Organomercury chemical compound

Dimethylmercury is an extremely toxic organomercury compound with the formula (CH_{3})_{2}Hg. A volatile, flammable, dense and colorless liquid, dimethylmercury is one of the strongest known neurotoxins. Less than 0.1 mL is capable of inducing severe mercury poisoning resulting in death.

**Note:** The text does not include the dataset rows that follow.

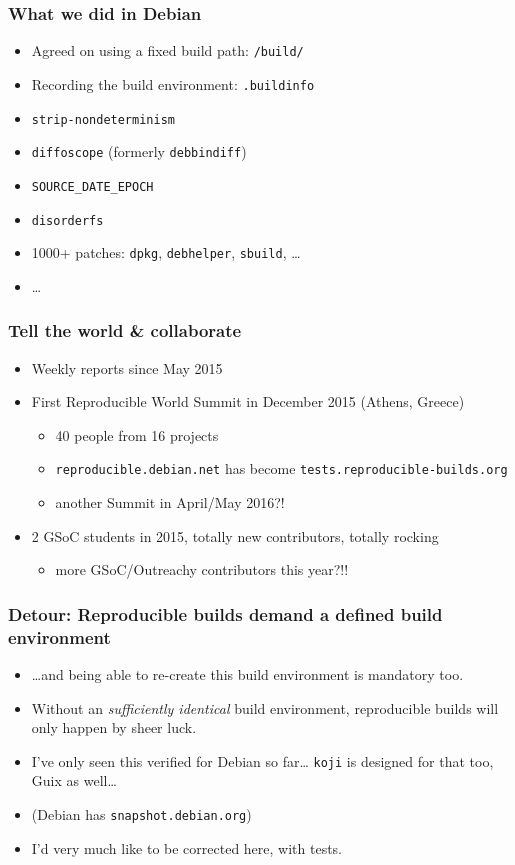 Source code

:\documentclass[14pt]{beamer}
\begin{document}
\begin{frame}
 \frametitle{What we did in Debian}

 \begin{itemize}
  \item Agreed on using a fixed build path: \texttt{/build/}
  \item Recording the build environment: \texttt{.buildinfo}
  \item \texttt{strip-nondeterminism}
  \item \texttt{diffoscope} (formerly \texttt{debbindiff})
  \item \texttt{SOURCE\_DATE\_EPOCH}
  \item \texttt{disorderfs}
  \item 1000+ patches: \texttt{dpkg}, \texttt{debhelper}, \texttt{sbuild}, …
  \item …
 \end{itemize}
\end{frame}


\begin{frame}
 \frametitle{Tell the world \& collaborate}

 \begin{itemize}
  \item Weekly reports since May 2015
  \item<2-4> First Reproducible World Summit in December 2015 (Athens, Greece)
   \begin{itemize}
    \item<2-4> 40 people from 16 projects
    \item<2-4> \texttt{reproducible.debian.net} has become
  \texttt{tests.reproducible-builds.org}
  \item<3-4> another Summit in April/May 2016?!
   \end{itemize}
  \item<4> 2 GSoC students in 2015, totally new contributors, totally rocking
  \begin{itemize}
 \item<4> more GSoC/Outreachy contributors this year?!!
   \end{itemize}
 \end{itemize}
\end{frame}

\begin{frame}
 \frametitle{Detour: Reproducible builds demand a defined build environment}
 \begin{itemize}
  \item …and being able to re-create this build environment is mandatory too.
  \item Without an \textit{sufficiently identical} build environment, reproducible builds will only
  happen by sheer luck.
  \item<2>{I've only seen this verified for Debian so far… \texttt{koji}
  is designed for that too, Guix as well…}
  \item<2> {(Debian has \texttt{snapshot.debian.org})}
\item<2> {I'd very much like to be corrected here, with tests.}
 \end{itemize}
\end{frame}
\end{document}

==Synthesis, structure, and reactions==
The compound was one of the earliest organometallics reported, reflecting its considerable stability. The compound was first prepared by George Buckton in 1857 by a reaction of methylmercury iodide with potassium cyanide:
 2 CH_{3}HgI + 2 KCN → Hg(CH_{3})_{2} + 2 KI + (CN)_{2} + Hg
Later, Edward Frankland discovered that it could be synthesized by treating sodium amalgam with methyl halides:
 Hg + 2 Na + 2 CH_{3}I → Hg(CH_{3})_{2} + 2 NaI
It can also be obtained by alkylation of mercuric chloride with methyllithium:
 HgCl_{2} + 2 LiCH_{3} → Hg(CH_{3})_{2} + 2 LiCl
The molecule adopts a linear structure with Hg–C bond lengths of 2.083 Å.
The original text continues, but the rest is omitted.